Vor den Luzerner Kantonsratswahlen schrieb ich einmal, dass der Wahlkampf stark von aussenpolitischen Ereignissen überschattet war. Ich dachte dabei neben Fukushima auch an die Aufstände in der arabischen Welt. Damals war die Situation in Libyen und Jemen noch sehr unübersichtlich. Heute sieht es anders aus, obwohl die Situation in einigen Ländern noch nicht entschieden ist. Bilanz heute, nun vor den eidgenössischen Wahlen: Die nordafrikanischen Staaten Tunesien, Ägypten und Libyen dürften sich als Demokratien neu organisieren; bei Jemen und insb. Syrien könnte der Machtkampf noch Monate andauern, in Bahrein wurden die Proteste vom mächtigen Nachbarn Saudi-Arabien erstickt.

Doch der frühere Machthaber Libyens meldet sich noch immer periodisch zu Wort und droht den Rebellen die Vernichtung an. Wie schon bei seinem peinlichen Regenschirm-Auftritt scheint Oberst Gaddafi vollends der Realität entrückt. Das Land ist nicht mehr unter seiner Kontrolle und dem Nationalen Übergangsrat (NTC) fehlt nur noch seine Ergreifung, um den Aufbau eines neuen Staats energisch voranzutreiben. Solange Gaddafi noch im Land ist oder vermutet wird und noch vereinzelte Sympathien geniesst, stellt er eine Gefahr dar. Die Mehrheit der libyschen Bevölkerung dürfte sich indes freuen über den Machtwechsel. Obwohl von den Libyern begrüsst, war die aktive Unterstützung der NATO für die Rebellen etwas fragwürdig. Das Uno-Mandat zum “Schutz der Zivilbevölkerung” wurde dadurch ziemlich extensiv ausgelegt. Aufgrund dieser Erfahrungen werden Russland und China wohl noch seltener einer internationalen Mission zustimmen, die von den Westmächten gewünscht wird.

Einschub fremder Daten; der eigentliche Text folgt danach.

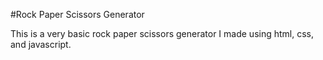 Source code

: #Rock Paper Scissors Generator

This is a very basic rock paper scissors generator I made using html, css, and javascript.
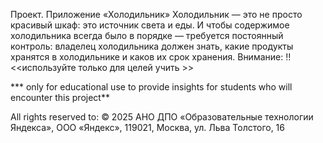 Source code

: Проект. Приложение «Холодильник»
Холодильник — это не просто красивый шкаф: это источник света и еды. И чтобы содержимое холодильника всегда было в порядке — требуется постоянный контроль: владелец холодильника должен знать, какие продукты хранятся в холодильнике и каков их срок хранения. 
Внимание: ‼️ 
<<используйте только для целей учить >>

*** only for educational use to provide insights for students who will encounter this project**

Аll rights reserved to: 
© 2025 АНО ДПО «Образовательные технологии Яндекса», ООО «Яндекс», 119021, Москва, ул. Льва Толстого, 16

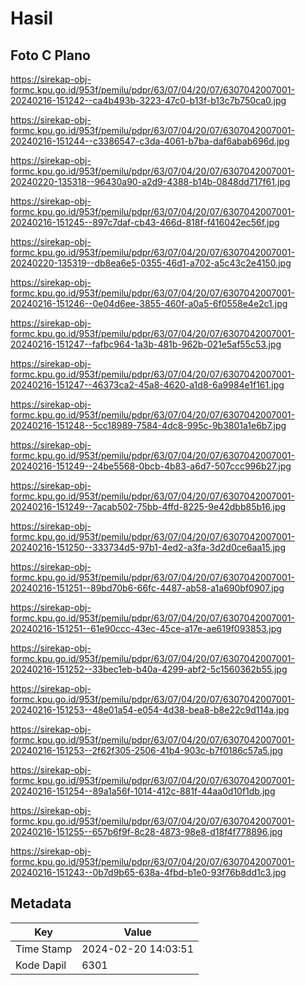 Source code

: # Hasil

## Foto C Plano

https://sirekap-obj-formc.kpu.go.id/953f/pemilu/pdpr/63/07/04/20/07/6307042007001-20240216-151242--ca4b493b-3223-47c0-b13f-b13c7b750ca0.jpg

https://sirekap-obj-formc.kpu.go.id/953f/pemilu/pdpr/63/07/04/20/07/6307042007001-20240216-151244--c3386547-c3da-4061-b7ba-daf6abab696d.jpg

https://sirekap-obj-formc.kpu.go.id/953f/pemilu/pdpr/63/07/04/20/07/6307042007001-20240220-135318--96430a90-a2d9-4388-b14b-0848dd717f61.jpg

https://sirekap-obj-formc.kpu.go.id/953f/pemilu/pdpr/63/07/04/20/07/6307042007001-20240216-151245--897c7daf-cb43-466d-818f-f416042ec56f.jpg

https://sirekap-obj-formc.kpu.go.id/953f/pemilu/pdpr/63/07/04/20/07/6307042007001-20240220-135319--db8ea6e5-0355-46d1-a702-a5c43c2e4150.jpg

https://sirekap-obj-formc.kpu.go.id/953f/pemilu/pdpr/63/07/04/20/07/6307042007001-20240216-151246--0e04d6ee-3855-460f-a0a5-6f0558e4e2c1.jpg

https://sirekap-obj-formc.kpu.go.id/953f/pemilu/pdpr/63/07/04/20/07/6307042007001-20240216-151247--fafbc964-1a3b-481b-962b-021e5af55c53.jpg

https://sirekap-obj-formc.kpu.go.id/953f/pemilu/pdpr/63/07/04/20/07/6307042007001-20240216-151247--46373ca2-45a8-4620-a1d8-6a9984e1f161.jpg

https://sirekap-obj-formc.kpu.go.id/953f/pemilu/pdpr/63/07/04/20/07/6307042007001-20240216-151248--5cc18989-7584-4dc8-995c-9b3801a1e6b7.jpg

https://sirekap-obj-formc.kpu.go.id/953f/pemilu/pdpr/63/07/04/20/07/6307042007001-20240216-151249--24be5568-0bcb-4b83-a6d7-507ccc996b27.jpg

https://sirekap-obj-formc.kpu.go.id/953f/pemilu/pdpr/63/07/04/20/07/6307042007001-20240216-151249--7acab502-75bb-4ffd-8225-9e42dbb85b16.jpg

https://sirekap-obj-formc.kpu.go.id/953f/pemilu/pdpr/63/07/04/20/07/6307042007001-20240216-151250--333734d5-97b1-4ed2-a3fa-3d2d0ce6aa15.jpg

https://sirekap-obj-formc.kpu.go.id/953f/pemilu/pdpr/63/07/04/20/07/6307042007001-20240216-151251--89bd70b6-66fc-4487-ab58-a1a690bf0907.jpg

https://sirekap-obj-formc.kpu.go.id/953f/pemilu/pdpr/63/07/04/20/07/6307042007001-20240216-151251--61e90ccc-43ec-45ce-a17e-ae619f093853.jpg

https://sirekap-obj-formc.kpu.go.id/953f/pemilu/pdpr/63/07/04/20/07/6307042007001-20240216-151252--33bec1eb-b40a-4299-abf2-5c1560362b55.jpg

https://sirekap-obj-formc.kpu.go.id/953f/pemilu/pdpr/63/07/04/20/07/6307042007001-20240216-151253--48e01a54-e054-4d38-bea8-b8e22c9d114a.jpg

https://sirekap-obj-formc.kpu.go.id/953f/pemilu/pdpr/63/07/04/20/07/6307042007001-20240216-151253--2f62f305-2506-41b4-903c-b7f0186c57a5.jpg

https://sirekap-obj-formc.kpu.go.id/953f/pemilu/pdpr/63/07/04/20/07/6307042007001-20240216-151254--89a1a56f-1014-412c-881f-44aa0d10f1db.jpg

https://sirekap-obj-formc.kpu.go.id/953f/pemilu/pdpr/63/07/04/20/07/6307042007001-20240216-151255--657b6f9f-8c28-4873-98e8-d18f4f778896.jpg

https://sirekap-obj-formc.kpu.go.id/953f/pemilu/pdpr/63/07/04/20/07/6307042007001-20240216-151243--0b7d9b65-638a-4fbd-b1e0-93f76b8dd1c3.jpg


## Metadata

| Key        | Value               |
| ---------- | ------------------- |
| Time Stamp | 2024-02-20 14:03:51 |
| Kode Dapil | 6301                |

Interessant war, dass sich diesmal Frankreich und Grossbritannien an die Spitze stellten. Beide Staaten müssen aufpassen, dass sie nicht als Kolonialmächte erscheinen, nach dem Zerfall des Osmanischen Reichs am Ende des Ersten Weltkrieg waren sie als solche in der Region präsent (Frankreich in Syrien/Libanon, Britannien in Irak/Palästina/Ägypten). Doch anders als in den Fällen von Afghanistan und Irak, deren Nachkriegsordnung von den USA völlig verfehlt angepackt wurde, überliessen die westlichen Eingreifer diesmal die Initiative weitgehend dem NTC vor Ort. Das ist sicher eine gute Strategie. Denn ausländische Besatzungstruppen sind nicht gewünscht; es genügt schon, dass bei den massiven Luftschlägen immer wieder auch Zivilisten umkommen. Den Libyern ist zu wünschen, dass die Operation nun bald ganz abgeschlossen und das Land wieder aufgebaut werden kann. Gaddafi sollte vor ein internationales Gericht gestellt werden. Aber vielleicht erhalten wir demnächst seine Todesnachricht. Dann blieben – wie im Fall Saddam Husseins – viele Fragen etwa über die internationalen Verstrickungen des Regimes offen. Gerade im sog. Krieg gegen den Terror haben westliche Staaten offenbar mit Gaddafi paktiert und ihm verdächtige Islamisten zum Foltern geschickt. Dafür war er also gut genug. Gaddafi wandelte sich in der Wahrnehmung der Westmächte und den Medien mehrfach: Vom Terrorfinanzierer wurde er 2003 zum Verbündeten im Kampf gegen den Terror. Und seit dem Volksaufstand ist er 2011 wieder zum finsteren Diktator mutiert. Tatsächlich geht’s in der Weltpolitik meist um handfeste Interessen.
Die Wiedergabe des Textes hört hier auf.